CINEMA E TV
"57 giorni a Palermo": Borsellino e la sua scorta
Presentato in anteprima "57 giorni a Palermo. La scorta di Borsellino”, in onda mercoledì 22 luglio, in memoria degli angeli del magistrato
Si deve alla trentaduenne romana Francesca Fagnani, giornalista di Rai Educational, la realizzazione del documentario “57 giorni a Palermo. La scorta di Borsellino”, prodotto da “La Storia siamo Noi”, presentato in anteprima al chiostro di Palazzo Steri a Palermo. Il documentario andrà in onda all’interno de "La Storia siamo Noi", mercoledì 22 luglio alle 23.30 su Rai Due. «I 57 giorni - sostiene l’autrice - sono quelli che separano la strage Falcone da quella Borsellino, a sottolineare quanto, dopo Capaci, il delitto Borsellino fosse annunciato.

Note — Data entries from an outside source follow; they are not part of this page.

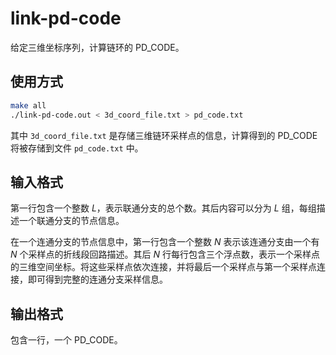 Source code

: # link-pd-code
给定三维坐标序列，计算链环的 PD_CODE。



## 使用方式

```bash
make all
./link-pd-code.out < 3d_coord_file.txt > pd_code.txt
```

其中 `3d_coord_file.txt` 是存储三维链环采样点的信息，计算得到的 PD_CODE 将被存储到文件 `pd_code.txt` 中。



## 输入格式

第一行包含一个整数 $L$，表示联通分支的总个数。其后内容可以分为 $L$ 组，每组描述一个联通分支的节点信息。

在一个连通分支的节点信息中，第一行包含一个整数 $N$ 表示该连通分支由一个有 $N$ 个采样点的折线段回路描述。其后 $N$ 行每行包含三个浮点数，表示一个采样点的三维空间坐标。将这些采样点依次连接，并将最后一个采样点与第一个采样点连接，即可得到完整的连通分支采样信息。



## 输出格式

包含一行，一个 PD_CODE。
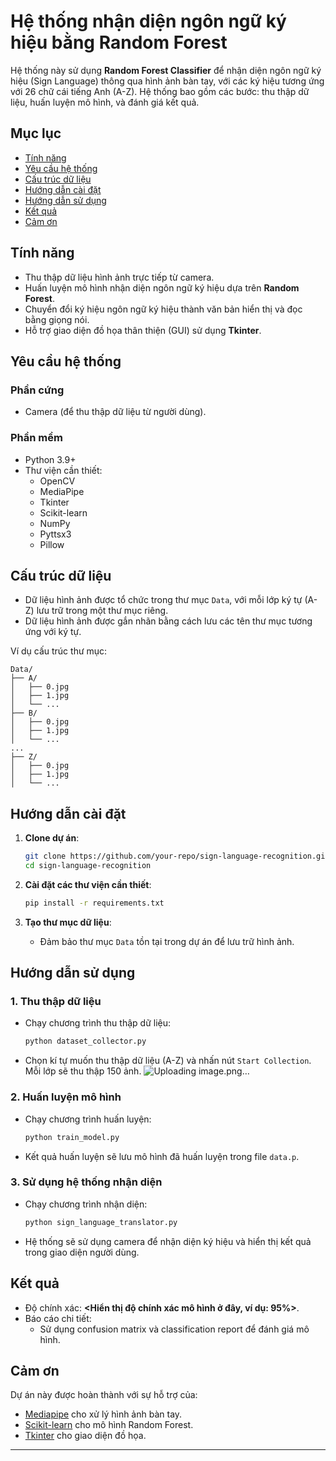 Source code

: # Hệ thống nhận diện ngôn ngữ ký hiệu bằng Random Forest

Hệ thống này sử dụng **Random Forest Classifier** để nhận diện ngôn ngữ ký hiệu (Sign Language) thông qua hình ảnh bàn tay, với các ký hiệu tương ứng với 26 chữ cái tiếng Anh (A-Z). Hệ thống bao gồm các bước: thu thập dữ liệu, huấn luyện mô hình, và đánh giá kết quả.

## Mục lục

- [Tính năng](#tính-năng)
- [Yêu cầu hệ thống](#yêu-cầu-hệ-thống)
- [Cấu trúc dữ liệu](#cấu-trúc-dữ-liệu)
- [Hướng dẫn cài đặt](#hướng-dẫn-cài-đặt)
- [Hướng dẫn sử dụng](#hướng-dẫn-sử-dụng)
- [Kết quả](#kết-quả)
- [Cảm ơn](#cảm-ơn)

## Tính năng

- Thu thập dữ liệu hình ảnh trực tiếp từ camera.
- Huấn luyện mô hình nhận diện ngôn ngữ ký hiệu dựa trên **Random Forest**.
- Chuyển đổi ký hiệu ngôn ngữ ký hiệu thành văn bản hiển thị và đọc bằng giọng nói.
- Hỗ trợ giao diện đồ họa thân thiện (GUI) sử dụng **Tkinter**.

## Yêu cầu hệ thống

### Phần cứng
- Camera (để thu thập dữ liệu từ người dùng).

### Phần mềm
- Python 3.9+
- Thư viện cần thiết:
  - OpenCV
  - MediaPipe
  - Tkinter 
  - Scikit-learn
  - NumPy
  - Pyttsx3
  - Pillow

## Cấu trúc dữ liệu

- Dữ liệu hình ảnh được tổ chức trong thư mục `Data`, với mỗi lớp ký tự (A-Z) lưu trữ trong một thư mục riêng.
- Dữ liệu hình ảnh được gắn nhãn bằng cách lưu các tên thư mục tương ứng với ký tự.

Ví dụ cấu trúc thư mục:
```
Data/
├── A/
│   ├── 0.jpg
│   ├── 1.jpg
│   └── ...
├── B/
│   ├── 0.jpg
│   ├── 1.jpg
│   └── ...
...
├── Z/
│   ├── 0.jpg
│   ├── 1.jpg
│   └── ...
```

## Hướng dẫn cài đặt

1. **Clone dự án**:
   ```bash
   git clone https://github.com/your-repo/sign-language-recognition.git
   cd sign-language-recognition
   ```

2. **Cài đặt các thư viện cần thiết**:
   ```bash
   pip install -r requirements.txt
   ```

3. **Tạo thư mục dữ liệu**:
   - Đảm bảo thư mục `Data` tồn tại trong dự án để lưu trữ hình ảnh.

## Hướng dẫn sử dụng

### 1. Thu thập dữ liệu
- Chạy chương trình thu thập dữ liệu:
  ```bash
  python dataset_collector.py
  ```
- Chọn kí tự muốn thu thập dữ liệu (A-Z) và nhấn nút `Start Collection`. Mỗi lớp sẽ thu thập 150 ảnh.
![Uploading image.png…]()


### 2. Huấn luyện mô hình
- Chạy chương trình huấn luyện:
  ```bash
  python train_model.py
  ```
- Kết quả huấn luyện sẽ lưu mô hình đã huấn luyện trong file `data.p`.

### 3. Sử dụng hệ thống nhận diện
- Chạy chương trình nhận diện:
  ```bash
  python sign_language_translator.py
  ```
- Hệ thống sẽ sử dụng camera để nhận diện ký hiệu và hiển thị kết quả trong giao diện người dùng.

## Kết quả

- Độ chính xác: **<Hiển thị độ chính xác mô hình ở đây, ví dụ: 95%>**.
- Báo cáo chi tiết:
  - Sử dụng confusion matrix và classification report để đánh giá mô hình.

## Cảm ơn

Dự án này được hoàn thành với sự hỗ trợ của:
- [Mediapipe](https://mediapipe.dev) cho xử lý hình ảnh bàn tay.
- [Scikit-learn](https://scikit-learn.org/) cho mô hình Random Forest.
- [Tkinter](https://docs.python.org/3/library/tkinter.html) cho giao diện đồ họa.

---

La cosa che emerge con più forza è come il giudice si preparasse alla morte, cercando pure di attardarsi da solo per dare la possibilità agli assassini di ucciderlo senza coinvolgere la scorta».
Invece, furono in cinque a cadere in via D’Amelio, Agostino Catalano, Emanuela Loi, Vincenzo Li Muli, Walter Eddie Cosina e Claudio Traina, l'unico sopravvissuto è Antonino Vullo, che interviene nel documentario ricostruendo la dinamica dell’attentato. Alla manifestazione, organizzata nell’ambito di Univercittà in Festival, erano presenti oltre naturalmente la regista Francesca Fagnani, Giovanni Minoli, direttore di Rai Educational, i familiari dei ragazzi della scorta ed il rettore dell’Università di Palermo Roberto Lagalla. La memoria degli “ Angeli di Borsellino” è riuscita, persino, a rompere il lungo silenzio, durato 17 anni, della moglie del giudice, Agnese Borsellino, che a proposito degli "angeli" di suo marito, dichiara: «Per me, come per mio marito, facevano parte della nostra famiglia e vivevano quasi in simbiosi con noi, condividevamo le loro ansie, i loro progetti. Un rapporto oltre che di umanità, di amicizia e di reciproca comprensione e rispetto. Per il ruolo che ricoprivano, io che sono contraria a rilasciare interviste, non appena si è presentata Francesca e mi ha detto che una trasmissione sarà dedicata agli angeli di mio marito, non ho avuto la forza di sottrarmi a questo dovere perché loro sono morti per mio marito, per lo Stato».
«Mio marito - continua - non credeva al 100% che la scorta lo potesse salvare da un attentato. Non perché dubitava della loro attenzione o professionalità, ma quando avrebbero deciso di ucciderlo lo avrebbero fatto, come del resto é stato, con tecniche ultramoderne. Infatti mi diceva "quando decideranno di uccidermi i primi a morire saranno loro". Per evitare che ciò accadesse, spesso e alle stesse ore usciva da solo per comprare il giornale, le sigarette, quasi a mandare un messaggio per i suoi carnefici perché lo uccidessero quando lui era solo per la strada e non quando si trovava con i suoi angeli custodi. Mio marito non si poteva rifiutare di farsi proteggere o di farsi accompagnare, le sue capacità finivano qui, non poteva fare altro per salvarli». Al termine della visione del documentario, tutti si sono stretti alla commozione della vedova Borsellino.